A cross-sectional study of Q fever was conducted in a representative sample of the human and animal population in Cyprus in order to assess the seroprevalence of Q fever and the prevalence of related risk factors. A total of 583 human and 974 ruminant animal serum samples were collected and tested for the detection of antibodies against Coxiella burnetii phase II antigen using an indirect immunofluorescent assay. One hundred forty-one ticks were collected from the infested animals examined; the polymerase chain reaction and the shell-vial technique were used to detect and isolate C. burnetii. Standardized questionnaires were used to obtain information concerning inhabitants and their animals.
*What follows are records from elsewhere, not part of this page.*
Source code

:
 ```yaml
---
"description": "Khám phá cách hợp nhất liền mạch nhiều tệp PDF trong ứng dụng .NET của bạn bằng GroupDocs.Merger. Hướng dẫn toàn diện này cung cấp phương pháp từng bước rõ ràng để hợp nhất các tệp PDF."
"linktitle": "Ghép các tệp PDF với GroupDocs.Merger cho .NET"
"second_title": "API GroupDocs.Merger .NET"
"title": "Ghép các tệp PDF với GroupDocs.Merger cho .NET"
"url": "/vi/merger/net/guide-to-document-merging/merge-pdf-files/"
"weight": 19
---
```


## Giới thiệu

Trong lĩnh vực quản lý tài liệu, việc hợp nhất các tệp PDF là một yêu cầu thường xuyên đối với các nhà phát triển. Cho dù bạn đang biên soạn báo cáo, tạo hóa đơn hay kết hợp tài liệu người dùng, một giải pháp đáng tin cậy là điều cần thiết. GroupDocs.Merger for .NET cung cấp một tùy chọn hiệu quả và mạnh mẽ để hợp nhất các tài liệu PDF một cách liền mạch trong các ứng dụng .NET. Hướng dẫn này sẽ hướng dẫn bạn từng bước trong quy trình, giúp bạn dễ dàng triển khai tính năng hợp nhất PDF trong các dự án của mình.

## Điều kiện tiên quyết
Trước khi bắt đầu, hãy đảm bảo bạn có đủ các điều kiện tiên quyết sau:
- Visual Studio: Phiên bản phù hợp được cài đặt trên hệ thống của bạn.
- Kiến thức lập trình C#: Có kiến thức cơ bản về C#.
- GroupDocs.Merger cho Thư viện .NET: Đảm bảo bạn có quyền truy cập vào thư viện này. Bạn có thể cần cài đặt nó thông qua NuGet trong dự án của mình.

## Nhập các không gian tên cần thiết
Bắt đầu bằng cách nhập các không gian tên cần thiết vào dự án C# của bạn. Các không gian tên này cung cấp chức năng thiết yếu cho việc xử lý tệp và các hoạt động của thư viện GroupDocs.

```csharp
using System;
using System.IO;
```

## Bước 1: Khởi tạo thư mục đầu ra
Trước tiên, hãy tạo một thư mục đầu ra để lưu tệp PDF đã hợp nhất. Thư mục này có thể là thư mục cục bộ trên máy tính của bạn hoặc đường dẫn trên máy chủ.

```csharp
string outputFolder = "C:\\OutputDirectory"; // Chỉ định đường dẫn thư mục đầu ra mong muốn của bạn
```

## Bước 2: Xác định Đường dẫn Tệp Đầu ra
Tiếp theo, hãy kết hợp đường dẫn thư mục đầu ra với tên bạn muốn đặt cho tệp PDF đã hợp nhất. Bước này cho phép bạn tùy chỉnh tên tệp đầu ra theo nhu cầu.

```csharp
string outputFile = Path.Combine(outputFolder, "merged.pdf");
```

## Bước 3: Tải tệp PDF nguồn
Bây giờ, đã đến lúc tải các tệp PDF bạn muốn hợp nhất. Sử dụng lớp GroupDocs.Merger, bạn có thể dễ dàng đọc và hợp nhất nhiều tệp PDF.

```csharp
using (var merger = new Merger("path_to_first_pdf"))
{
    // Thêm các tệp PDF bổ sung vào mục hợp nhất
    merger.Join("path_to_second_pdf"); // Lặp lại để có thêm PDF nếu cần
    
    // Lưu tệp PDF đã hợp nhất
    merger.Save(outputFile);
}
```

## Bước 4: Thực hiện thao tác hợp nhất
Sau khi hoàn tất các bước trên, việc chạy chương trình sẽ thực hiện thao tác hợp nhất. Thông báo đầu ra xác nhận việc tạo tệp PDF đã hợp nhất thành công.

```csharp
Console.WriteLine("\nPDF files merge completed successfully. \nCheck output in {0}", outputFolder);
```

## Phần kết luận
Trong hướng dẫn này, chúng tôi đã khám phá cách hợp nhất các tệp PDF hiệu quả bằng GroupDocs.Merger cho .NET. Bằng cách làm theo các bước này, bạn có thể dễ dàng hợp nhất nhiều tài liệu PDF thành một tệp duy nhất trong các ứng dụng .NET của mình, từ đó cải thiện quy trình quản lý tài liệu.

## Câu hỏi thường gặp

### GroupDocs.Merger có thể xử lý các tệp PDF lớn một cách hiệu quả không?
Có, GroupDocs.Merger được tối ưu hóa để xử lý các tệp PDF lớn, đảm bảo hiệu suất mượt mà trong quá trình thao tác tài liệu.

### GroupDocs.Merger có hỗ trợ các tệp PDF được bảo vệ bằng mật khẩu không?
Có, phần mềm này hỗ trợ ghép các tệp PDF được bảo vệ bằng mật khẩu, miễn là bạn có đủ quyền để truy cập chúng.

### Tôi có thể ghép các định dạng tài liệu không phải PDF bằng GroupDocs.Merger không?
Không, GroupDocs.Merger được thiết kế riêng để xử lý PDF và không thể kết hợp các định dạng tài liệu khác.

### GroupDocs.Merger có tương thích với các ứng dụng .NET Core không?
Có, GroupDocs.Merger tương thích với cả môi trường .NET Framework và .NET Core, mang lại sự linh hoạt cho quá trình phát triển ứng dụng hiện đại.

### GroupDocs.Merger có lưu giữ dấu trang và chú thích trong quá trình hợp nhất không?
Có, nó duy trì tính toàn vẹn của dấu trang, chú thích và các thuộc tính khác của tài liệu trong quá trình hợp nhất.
A geographical information system was used to identify high-risk regions. The prevalence of IgG antibodies against C. burnetii phase II antigen was estimated at 52.7% for humans, 48.2% for goats, 18.9% for sheep, and 24% for bovines. C. burnetii was detected in 11 (7.8%) ticks. Using the geographical information system, two villages were identified as high-risk regions on the basis of high seroprevalence rates of IgG antibodies in humans and animals. Risk factors related to Q fever seropositivity were identified by logistic regression analysis and included age, residence, occupation, use of manure in the garden, ownership of animals (especially goats), and the presence of tick-infested or aborting animals. Q fever poses an occupational hazard to humans living in close contact with sheep and/or goats. In parallel, ticks should be considered an important aspect in the epidemiology of Q fever and should be further studied to better elucidate their role.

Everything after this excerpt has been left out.